* Description of the task:
Please write out, exactly, every line of the listing from its first line through the one that includes "son réseau de communication diplomatique".

Dataset content below:

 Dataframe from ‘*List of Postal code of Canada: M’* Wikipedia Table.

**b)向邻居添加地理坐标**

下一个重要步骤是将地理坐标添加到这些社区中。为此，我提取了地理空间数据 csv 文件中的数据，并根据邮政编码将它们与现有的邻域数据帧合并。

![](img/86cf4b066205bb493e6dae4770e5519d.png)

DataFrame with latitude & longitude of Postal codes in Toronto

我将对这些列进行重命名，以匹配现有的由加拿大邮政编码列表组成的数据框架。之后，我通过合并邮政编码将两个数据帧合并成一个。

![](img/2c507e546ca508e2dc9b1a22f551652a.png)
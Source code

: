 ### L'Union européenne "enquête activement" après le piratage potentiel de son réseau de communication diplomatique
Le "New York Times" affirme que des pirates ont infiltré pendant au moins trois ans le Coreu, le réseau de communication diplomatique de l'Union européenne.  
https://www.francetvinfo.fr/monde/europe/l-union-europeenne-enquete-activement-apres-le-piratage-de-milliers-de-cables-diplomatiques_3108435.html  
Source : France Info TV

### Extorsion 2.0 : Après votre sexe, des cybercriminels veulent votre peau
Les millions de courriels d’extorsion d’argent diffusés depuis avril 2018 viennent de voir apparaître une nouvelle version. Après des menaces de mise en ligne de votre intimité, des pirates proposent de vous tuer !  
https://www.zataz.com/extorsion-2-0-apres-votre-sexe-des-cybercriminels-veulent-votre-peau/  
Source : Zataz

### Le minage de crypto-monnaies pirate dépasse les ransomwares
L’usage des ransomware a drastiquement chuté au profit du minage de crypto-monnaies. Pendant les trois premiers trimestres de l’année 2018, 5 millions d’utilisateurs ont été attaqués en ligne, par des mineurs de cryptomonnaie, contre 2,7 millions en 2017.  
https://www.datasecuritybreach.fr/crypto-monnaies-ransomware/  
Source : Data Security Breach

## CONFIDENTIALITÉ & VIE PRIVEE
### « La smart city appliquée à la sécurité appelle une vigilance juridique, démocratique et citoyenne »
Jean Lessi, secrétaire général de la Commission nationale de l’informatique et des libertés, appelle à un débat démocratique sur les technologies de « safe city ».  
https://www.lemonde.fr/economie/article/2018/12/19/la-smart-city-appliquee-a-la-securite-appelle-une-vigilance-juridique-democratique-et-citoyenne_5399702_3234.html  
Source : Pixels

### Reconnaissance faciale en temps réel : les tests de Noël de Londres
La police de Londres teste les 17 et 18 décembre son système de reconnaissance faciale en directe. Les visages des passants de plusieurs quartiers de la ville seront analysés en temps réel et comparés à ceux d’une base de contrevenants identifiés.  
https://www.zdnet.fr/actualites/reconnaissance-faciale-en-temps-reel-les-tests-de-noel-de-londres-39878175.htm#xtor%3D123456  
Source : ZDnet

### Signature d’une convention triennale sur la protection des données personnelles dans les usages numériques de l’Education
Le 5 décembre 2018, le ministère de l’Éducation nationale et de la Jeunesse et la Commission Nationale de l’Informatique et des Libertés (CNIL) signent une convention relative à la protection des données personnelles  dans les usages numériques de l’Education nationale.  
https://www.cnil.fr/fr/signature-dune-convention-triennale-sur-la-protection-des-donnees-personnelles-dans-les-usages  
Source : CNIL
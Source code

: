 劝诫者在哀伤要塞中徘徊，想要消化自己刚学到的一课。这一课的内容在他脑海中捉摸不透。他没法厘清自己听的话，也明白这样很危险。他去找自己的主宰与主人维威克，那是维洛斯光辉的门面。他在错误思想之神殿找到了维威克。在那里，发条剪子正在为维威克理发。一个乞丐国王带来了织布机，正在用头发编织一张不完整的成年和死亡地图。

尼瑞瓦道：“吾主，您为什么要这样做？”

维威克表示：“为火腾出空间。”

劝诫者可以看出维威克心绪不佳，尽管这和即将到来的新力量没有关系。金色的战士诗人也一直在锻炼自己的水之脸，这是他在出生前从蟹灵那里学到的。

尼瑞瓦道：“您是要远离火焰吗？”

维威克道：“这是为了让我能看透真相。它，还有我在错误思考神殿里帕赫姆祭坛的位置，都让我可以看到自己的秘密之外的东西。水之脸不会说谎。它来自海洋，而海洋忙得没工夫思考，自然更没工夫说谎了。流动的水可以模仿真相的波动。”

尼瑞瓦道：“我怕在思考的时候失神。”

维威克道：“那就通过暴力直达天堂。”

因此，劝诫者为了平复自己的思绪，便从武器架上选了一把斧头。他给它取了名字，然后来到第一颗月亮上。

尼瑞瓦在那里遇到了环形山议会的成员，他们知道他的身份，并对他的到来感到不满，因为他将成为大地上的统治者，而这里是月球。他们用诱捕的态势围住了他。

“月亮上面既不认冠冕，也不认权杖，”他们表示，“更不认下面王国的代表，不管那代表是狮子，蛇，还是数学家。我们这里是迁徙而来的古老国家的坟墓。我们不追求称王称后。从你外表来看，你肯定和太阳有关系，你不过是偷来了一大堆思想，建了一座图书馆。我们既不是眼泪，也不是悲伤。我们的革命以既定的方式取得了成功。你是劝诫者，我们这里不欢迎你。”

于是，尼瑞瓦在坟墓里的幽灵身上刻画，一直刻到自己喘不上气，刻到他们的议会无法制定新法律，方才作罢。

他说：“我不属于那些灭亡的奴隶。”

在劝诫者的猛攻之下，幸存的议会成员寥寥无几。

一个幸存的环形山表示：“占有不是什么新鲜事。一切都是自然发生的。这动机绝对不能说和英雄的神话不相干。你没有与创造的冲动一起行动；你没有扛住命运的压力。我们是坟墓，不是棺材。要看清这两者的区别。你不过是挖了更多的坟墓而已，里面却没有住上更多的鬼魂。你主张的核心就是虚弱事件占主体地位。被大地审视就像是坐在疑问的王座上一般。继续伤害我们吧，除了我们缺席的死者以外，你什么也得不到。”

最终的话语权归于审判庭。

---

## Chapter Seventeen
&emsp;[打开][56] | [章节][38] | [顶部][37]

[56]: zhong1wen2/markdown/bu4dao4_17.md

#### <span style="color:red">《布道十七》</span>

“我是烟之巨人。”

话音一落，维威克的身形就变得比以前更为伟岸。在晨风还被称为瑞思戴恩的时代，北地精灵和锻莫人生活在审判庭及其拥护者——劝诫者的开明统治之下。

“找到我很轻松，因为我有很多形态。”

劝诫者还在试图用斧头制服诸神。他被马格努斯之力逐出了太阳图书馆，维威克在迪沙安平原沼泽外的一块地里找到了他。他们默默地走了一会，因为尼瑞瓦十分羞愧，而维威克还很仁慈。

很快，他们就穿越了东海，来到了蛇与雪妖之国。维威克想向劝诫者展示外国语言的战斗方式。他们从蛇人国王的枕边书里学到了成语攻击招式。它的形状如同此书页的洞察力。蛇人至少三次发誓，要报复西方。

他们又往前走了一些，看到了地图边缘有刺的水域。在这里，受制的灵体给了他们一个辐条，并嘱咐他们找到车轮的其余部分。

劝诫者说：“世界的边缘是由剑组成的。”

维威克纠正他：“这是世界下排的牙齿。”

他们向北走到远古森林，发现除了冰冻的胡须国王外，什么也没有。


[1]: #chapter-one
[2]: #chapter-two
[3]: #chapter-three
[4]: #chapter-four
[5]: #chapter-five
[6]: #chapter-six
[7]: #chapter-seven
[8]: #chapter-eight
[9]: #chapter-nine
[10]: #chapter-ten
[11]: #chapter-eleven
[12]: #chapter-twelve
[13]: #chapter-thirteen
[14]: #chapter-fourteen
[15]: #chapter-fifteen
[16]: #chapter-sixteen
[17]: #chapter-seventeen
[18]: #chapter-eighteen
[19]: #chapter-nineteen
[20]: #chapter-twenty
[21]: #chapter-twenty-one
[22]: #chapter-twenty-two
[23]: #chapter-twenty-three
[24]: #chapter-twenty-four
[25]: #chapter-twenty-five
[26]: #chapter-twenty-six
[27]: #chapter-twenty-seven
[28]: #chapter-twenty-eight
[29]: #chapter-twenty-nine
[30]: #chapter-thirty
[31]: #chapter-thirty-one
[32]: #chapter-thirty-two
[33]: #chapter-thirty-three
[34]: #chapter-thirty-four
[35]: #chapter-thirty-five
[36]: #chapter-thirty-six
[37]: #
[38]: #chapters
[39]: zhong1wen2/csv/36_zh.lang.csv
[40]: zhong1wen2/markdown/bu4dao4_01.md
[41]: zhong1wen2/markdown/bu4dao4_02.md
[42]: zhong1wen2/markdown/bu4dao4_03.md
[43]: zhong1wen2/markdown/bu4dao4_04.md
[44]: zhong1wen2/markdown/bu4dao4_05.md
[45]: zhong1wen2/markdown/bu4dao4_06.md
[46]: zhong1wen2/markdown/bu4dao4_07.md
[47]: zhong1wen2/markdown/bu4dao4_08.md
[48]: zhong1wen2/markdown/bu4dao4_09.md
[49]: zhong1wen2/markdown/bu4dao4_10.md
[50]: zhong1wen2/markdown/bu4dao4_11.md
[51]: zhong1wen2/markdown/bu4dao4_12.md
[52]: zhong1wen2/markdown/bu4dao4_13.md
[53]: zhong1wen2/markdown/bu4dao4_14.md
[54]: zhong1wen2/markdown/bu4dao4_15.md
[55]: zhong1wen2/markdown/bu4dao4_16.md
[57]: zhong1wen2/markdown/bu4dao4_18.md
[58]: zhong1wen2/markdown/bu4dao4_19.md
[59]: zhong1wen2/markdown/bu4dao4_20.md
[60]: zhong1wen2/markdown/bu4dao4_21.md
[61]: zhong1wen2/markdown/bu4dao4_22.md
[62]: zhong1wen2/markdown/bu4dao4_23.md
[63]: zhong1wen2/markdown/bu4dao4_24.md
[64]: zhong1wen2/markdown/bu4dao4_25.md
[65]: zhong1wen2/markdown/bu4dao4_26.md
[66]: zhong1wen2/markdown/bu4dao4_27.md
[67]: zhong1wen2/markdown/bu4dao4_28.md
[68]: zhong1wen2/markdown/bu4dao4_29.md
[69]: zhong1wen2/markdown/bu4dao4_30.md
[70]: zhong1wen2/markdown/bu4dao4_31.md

End of Dataset content.

* Your response:
 Dataframe from ‘*List of Postal code of Canada: M’* Wikipedia Table.

**b)向邻居添加地理坐标**

下一个重要步骤是将地理坐标添加到这些社区中。为此，我提取了地理空间数据 csv 文件中的数据，并根据邮政编码将它们与现有的邻域数据帧合并。

![](img/86cf4b066205bb493e6dae4770e5519d.png)

DataFrame with latitude & longitude of Postal codes in Toronto

我将对这些列进行重命名，以匹配现有的由加拿大邮政编码列表组成的数据框架。之后，我通过合并邮政编码将两个数据帧合并成一个。

![](img/2c507e546ca508e2dc9b1a22f551652a.png)
Source code

: ### L'Union européenne "enquête activement" après le piratage potentiel de son réseau de communication diplomatique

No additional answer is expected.